Sports dietitian Kary Woodruff of The Orthopedic Specialty Hospital will field Hotline questions on dieting.
Jeffrey D. Allred, Deseret News
SALT LAKE CITY — Fad diets are seductive, promising rapid weight loss and, often, little effort. But you're more apt to sustain weight loss over time if you take the pounds off more slowly and combine calorie reduction with exercise, dieticians say.
"My approach is not sexy or glamorous," says Kary Woodruff, a sports dietitian at The Orthopedic Specialty Hospital. "There are no quick fixes, just small but sustainable lifestyle changes you can adopt to maintain a healthy weight for life."
All things food, from weight loss to healthy eating, are fair game during Saturday's Deseret News/Intermountain Healthcare Hotline. From 10 a.m. to noon, Woodruff and her colleague Theresa Dvorak, also a TOSH dietician, will answer phoned-in questions. The number to call is 801-236-6061 or 1-800-925-8177.
Woodruff recommends aiming to lose a half-pound to a pound a week. Faster weight loss usually means someone is losing water weight and muscle mass before they lose their fat, Woodruff says.
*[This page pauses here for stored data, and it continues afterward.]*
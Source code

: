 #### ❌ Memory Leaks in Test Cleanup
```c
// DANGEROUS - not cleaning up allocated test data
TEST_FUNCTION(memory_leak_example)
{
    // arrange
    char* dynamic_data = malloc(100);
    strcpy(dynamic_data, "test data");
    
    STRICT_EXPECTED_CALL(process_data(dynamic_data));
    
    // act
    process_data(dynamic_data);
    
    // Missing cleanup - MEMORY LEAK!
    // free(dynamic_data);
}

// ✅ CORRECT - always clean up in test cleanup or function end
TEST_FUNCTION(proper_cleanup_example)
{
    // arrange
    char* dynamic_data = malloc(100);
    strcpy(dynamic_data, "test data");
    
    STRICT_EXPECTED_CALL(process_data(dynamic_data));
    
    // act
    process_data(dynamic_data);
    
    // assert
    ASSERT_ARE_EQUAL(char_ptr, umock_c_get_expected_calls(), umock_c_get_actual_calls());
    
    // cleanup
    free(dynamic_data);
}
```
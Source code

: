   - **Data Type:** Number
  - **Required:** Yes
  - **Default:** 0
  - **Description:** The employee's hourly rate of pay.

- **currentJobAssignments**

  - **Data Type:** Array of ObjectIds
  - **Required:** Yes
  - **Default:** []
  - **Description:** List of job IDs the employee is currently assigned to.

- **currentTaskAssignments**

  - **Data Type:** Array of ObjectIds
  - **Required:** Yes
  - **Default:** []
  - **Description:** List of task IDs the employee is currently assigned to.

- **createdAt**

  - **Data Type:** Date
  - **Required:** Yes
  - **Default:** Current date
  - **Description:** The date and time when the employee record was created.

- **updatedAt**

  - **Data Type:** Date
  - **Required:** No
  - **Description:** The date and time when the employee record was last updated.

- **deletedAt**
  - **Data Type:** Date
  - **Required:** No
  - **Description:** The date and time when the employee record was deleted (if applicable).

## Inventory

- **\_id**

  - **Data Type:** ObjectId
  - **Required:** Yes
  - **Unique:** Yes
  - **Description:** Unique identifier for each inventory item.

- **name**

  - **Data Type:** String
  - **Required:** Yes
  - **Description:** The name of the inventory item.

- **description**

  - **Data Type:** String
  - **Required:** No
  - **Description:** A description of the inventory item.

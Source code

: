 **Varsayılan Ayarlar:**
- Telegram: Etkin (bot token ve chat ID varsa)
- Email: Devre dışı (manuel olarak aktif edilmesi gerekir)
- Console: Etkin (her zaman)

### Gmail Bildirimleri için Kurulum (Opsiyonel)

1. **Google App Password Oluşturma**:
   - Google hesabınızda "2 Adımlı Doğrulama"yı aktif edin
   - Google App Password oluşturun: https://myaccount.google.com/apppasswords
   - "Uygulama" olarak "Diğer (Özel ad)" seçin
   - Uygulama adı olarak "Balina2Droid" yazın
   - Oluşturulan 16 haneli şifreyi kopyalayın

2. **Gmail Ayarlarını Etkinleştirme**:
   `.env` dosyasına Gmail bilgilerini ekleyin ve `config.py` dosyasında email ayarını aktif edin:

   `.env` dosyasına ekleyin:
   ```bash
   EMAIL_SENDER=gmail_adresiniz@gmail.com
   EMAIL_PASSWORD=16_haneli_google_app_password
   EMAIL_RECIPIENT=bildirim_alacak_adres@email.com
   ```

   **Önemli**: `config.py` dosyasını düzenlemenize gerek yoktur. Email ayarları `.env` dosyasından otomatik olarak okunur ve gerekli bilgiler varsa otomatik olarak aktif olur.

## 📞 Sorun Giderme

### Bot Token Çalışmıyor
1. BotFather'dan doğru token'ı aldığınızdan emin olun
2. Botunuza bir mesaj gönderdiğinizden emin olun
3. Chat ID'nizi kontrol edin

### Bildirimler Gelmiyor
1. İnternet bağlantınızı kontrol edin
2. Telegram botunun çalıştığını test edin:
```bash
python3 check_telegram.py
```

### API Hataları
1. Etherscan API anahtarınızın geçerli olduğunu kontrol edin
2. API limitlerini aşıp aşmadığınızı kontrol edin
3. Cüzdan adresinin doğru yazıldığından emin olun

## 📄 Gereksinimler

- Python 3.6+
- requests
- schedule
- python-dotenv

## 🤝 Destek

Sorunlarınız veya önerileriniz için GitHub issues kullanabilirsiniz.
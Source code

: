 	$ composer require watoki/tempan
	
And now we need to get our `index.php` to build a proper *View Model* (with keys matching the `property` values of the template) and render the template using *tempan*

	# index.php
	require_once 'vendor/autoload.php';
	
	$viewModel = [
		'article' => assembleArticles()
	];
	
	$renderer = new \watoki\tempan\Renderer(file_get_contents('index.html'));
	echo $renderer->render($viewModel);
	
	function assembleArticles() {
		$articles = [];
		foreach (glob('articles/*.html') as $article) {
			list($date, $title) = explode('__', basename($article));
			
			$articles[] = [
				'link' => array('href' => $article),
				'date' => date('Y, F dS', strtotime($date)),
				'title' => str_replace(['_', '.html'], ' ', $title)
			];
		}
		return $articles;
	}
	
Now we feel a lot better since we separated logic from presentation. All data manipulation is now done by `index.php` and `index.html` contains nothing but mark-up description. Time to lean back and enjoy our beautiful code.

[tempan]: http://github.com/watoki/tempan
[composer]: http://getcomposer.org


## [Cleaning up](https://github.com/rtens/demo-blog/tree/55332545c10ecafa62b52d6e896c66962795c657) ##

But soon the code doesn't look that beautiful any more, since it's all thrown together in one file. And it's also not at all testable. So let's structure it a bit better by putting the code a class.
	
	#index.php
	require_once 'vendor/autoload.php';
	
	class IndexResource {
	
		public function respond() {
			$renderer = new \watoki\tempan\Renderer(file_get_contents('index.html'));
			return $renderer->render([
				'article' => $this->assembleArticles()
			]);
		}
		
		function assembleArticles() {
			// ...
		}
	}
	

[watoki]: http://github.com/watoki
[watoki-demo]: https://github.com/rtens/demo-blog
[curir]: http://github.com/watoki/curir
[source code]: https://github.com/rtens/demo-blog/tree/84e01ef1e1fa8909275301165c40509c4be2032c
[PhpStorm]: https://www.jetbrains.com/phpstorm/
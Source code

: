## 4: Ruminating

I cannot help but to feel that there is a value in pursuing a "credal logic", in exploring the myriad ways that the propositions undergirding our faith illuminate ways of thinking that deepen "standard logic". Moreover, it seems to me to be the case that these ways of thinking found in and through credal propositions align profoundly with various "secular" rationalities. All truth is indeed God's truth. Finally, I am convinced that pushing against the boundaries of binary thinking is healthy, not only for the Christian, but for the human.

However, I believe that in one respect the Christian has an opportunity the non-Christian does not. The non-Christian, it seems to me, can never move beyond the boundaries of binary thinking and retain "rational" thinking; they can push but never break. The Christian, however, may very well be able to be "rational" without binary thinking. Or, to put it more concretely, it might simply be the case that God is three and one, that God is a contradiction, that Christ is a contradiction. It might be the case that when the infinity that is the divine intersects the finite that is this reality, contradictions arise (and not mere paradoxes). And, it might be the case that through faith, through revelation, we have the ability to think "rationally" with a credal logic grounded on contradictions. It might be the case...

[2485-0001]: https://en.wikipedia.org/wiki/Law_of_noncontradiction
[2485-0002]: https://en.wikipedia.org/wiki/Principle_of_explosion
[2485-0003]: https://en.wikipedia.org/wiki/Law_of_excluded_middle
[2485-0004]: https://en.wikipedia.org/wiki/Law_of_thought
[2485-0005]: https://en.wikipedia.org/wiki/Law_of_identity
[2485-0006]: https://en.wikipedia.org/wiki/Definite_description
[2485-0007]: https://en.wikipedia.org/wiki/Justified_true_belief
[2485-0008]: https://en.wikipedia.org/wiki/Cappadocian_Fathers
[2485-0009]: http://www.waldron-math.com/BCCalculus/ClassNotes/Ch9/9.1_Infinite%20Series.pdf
She cites as an example the current rage, the hCG (human chorionic gonadotropin) diet. It promises one to three pounds gone per day, but she says that clinical trials have failed to prove long-term weight loss. The diet combines use of hCG injections or drops with a strict 500-calorie diet. That's the part "that's probably causing weight loss," she says, "but it's not sustainable." And when people go off the diet, there's a good chance they'll regain the weight they lost "or gain even more because of a yo-yo effect." There may also be medical complications with losing weight that quickly, she says.
Both Dvorak and Woodruff recommend that would-be dieters find the small changes they can incorporate into a healthy diet for a lifetime, such as choosing high fiber, less processed bread or new types of whole grains like quinoa.
"There are so many fad diets that center on low-carbohydrate diets. Carbohydrates are great foods if you get them from good sources," Woodruff says, noting that those who eat lots of barley, rye, whole grains, fruits and vegetables seldom have trouble managing blood sugars, for instance.
Once you've turned a good change into a habit, add another, she counsels. Maybe switch out white rice for brown. Then look at the fats you eat, making sure you go for the healthier ones, not the transfats.